Hello everyone.
So I am kind of back again. I don't actually know why tho. I guess I just wanted to, again, write something in here so it won't look like I abandoned it as much as I actually did.
I actually wanted to talk about some things that has been bothering me for quite a while now. It's about a lot of things that is happening to my life right now. I don't know where to start tho.

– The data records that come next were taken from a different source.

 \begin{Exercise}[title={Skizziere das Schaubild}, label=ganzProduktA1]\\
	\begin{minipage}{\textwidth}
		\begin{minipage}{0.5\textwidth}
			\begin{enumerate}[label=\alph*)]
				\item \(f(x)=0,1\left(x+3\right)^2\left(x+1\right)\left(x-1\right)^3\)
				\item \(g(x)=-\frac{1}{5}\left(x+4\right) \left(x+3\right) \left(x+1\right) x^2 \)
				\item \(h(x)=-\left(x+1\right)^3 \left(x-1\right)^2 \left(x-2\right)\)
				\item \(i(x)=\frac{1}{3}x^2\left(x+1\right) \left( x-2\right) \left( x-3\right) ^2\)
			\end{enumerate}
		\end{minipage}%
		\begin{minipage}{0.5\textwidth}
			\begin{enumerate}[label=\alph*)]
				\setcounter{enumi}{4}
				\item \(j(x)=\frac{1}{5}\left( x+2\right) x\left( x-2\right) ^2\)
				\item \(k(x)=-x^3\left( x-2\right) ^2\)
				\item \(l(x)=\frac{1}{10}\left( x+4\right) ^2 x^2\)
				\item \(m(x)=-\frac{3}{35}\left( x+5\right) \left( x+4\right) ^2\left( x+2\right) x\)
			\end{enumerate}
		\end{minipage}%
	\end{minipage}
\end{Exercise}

Okay, let me start with me wanting to finally have a job. Any job or any business that may come my way. I feel like I needed to work or a work. I'm quite desperate about it as well. I'm actually thinking of applying as a janitress to wherever, as long as I get paid. I know this is kind of stupid and I can feel you guys making faces as you're reading this but I am 100000x serious. I am thinking of going back to blogging and giving my 100% this time but I know that I'll eventually get lazy doing it. I tried searching for any online jobs I can do but I didn't trust anything that I saw. I wanna work from home. I wanna work somewhere far from home. I wanna earn my own money and be able to buy things I wanted to buy for my self. You see? This is my problem. I don't know what I really wanted to do with my life. All I know right now is I want to have a job that can pay me enough for my needs.
Another thing is, family.
I love them but I just wanna go away from them for a while. I wanna be free. I want to be independent. I know that for them to agree to this, I have to have a job and they need to see me be serious about it. Ugh. I just wanna run away.

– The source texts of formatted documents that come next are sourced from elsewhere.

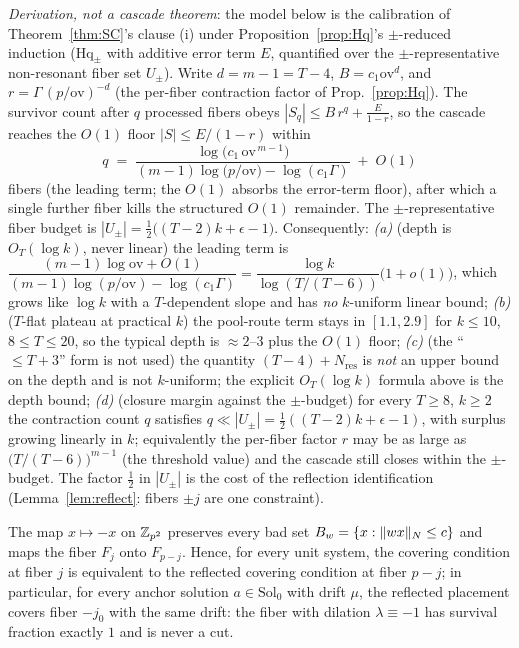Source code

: \begin{proposition}
\label{prop:depth}
\emph{Derivation, not a cascade theorem}: the model below is the
calibration of Theorem~\ref{thm:SC}'s clause (i) under
Proposition~\ref{prop:Hq}'s $\pm$-reduced induction (Hq$_\pm$ with additive
error term $E$, quantified over the $\pm$-representative non-resonant fiber
set $U_\pm$). Write $d=m-1=T-4$, $B=c_1\mathrm{ov}^{d}$, and
$r=\Gamma\,(p/\mathrm{ov})^{-d}$ (the per-fiber contraction factor of
Prop.~\ref{prop:Hq}). The survivor count after $q$ processed fibers obeys
$|S_q|\le B\,r^{q}+\tfrac{E}{1-r}$, so the cascade reaches the $O(1)$ floor
$|S|\le E/(1-r)$ within
\[
q\;=\;\frac{\log\!\bigl(c_1\,\mathrm{ov}^{\,m-1}\bigr)}
{(m-1)\log\!\bigl(p/\mathrm{ov}\bigr)-\log(c_1\Gamma)}\;+\;O(1)
\]
fibers (the leading term; the $O(1)$ absorbs the error-term floor), after
which a single further fiber kills the structured $O(1)$ remainder. The
$\pm$-representative fiber budget is $|U_\pm|=\tfrac12\bigl((T-2)k+\epsilon-1\bigr)$.
Consequently:
\emph{(a)} (depth is $O_T(\log k)$, never linear) the leading term is
$\dfrac{(m-1)\log\mathrm{ov}+O(1)}{(m-1)\log(p/\mathrm{ov})-\log(c_1\Gamma)}
=\dfrac{\log k}{\log(T/(T-6))}\bigl(1+o(1)\bigr)$, which grows like $\log k$
with a $T$-dependent slope and has \emph{no} $k$-uniform linear bound;
\emph{(b)} ($T$-flat plateau at practical $k$) the pool-route term stays in
$[1.1,2.9]$ for $k\le10$, $8\le T\le20$, so the typical depth is
$\approx 2$--$3$ plus the $O(1)$ floor;
\emph{(c)} (the ``$\le T+3$'' form is not used) the quantity
$(T-4)+N_{\mathrm{res}}$ is \emph{not} an upper bound on
the depth and is not $k$-uniform; the explicit
$O_T(\log k)$ formula above is the depth bound;
\emph{(d)} (closure margin against the $\pm$-budget) for every $T\ge8$,
$k\ge2$ the contraction count $q$ satisfies $q\ll|U_\pm|=\tfrac12((T-2)k+\epsilon-1)$,
with surplus growing linearly in $k$; equivalently the per-fiber factor $r$
may be as large as $\bigl(T/(T-6)\bigr)^{m-1}$ (the threshold value) and the
cascade still closes within the $\pm$-budget. The factor $\tfrac12$ in
$|U_\pm|$ is the cost of the reflection identification
(Lemma~\ref{lem:reflect}: fibers $\pm j$ are one constraint).
\end{proposition}

\begin{lemma}\label{lem:reflect}
The map $x\mapsto-x$ on $\Z_{p^2}$ preserves every bad set
$B_w=\{x:\wn{wx}\le c\}$ and maps the fiber $F_j$ onto $F_{p-j}$. Hence,
for every unit system, the covering condition at fiber $j$ is
equivalent to the reflected covering condition at fiber $p-j$; in
particular, for every anchor solution $a\in\mathrm{Sol}_0$ with drift
$\mu$, the reflected placement covers fiber $-j_0$ with the same drift:
the fiber with dilation $\lambda\equiv-1$ has survival fraction exactly
$1$ and is never a cut.
\end{lemma}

I wanted my old life. I mean my life 2 to 3 years ago. I wanna be THAT girl again. Everything about my life right now is a huge mess. I don't even know. If only I can turn back time, I'll go back to when my life is not this problematic. I'll go back to being the yourg nice Lily that everyone know. Even if I know that I'll have to be the old boring me. I want that life more than my life right now.
Lovelife? My heart is in pain right now. I am hurting so much that I can't even tell you guys about it. I'll be fine, just like before.
So yeah. I think that's it.
with love, Lily.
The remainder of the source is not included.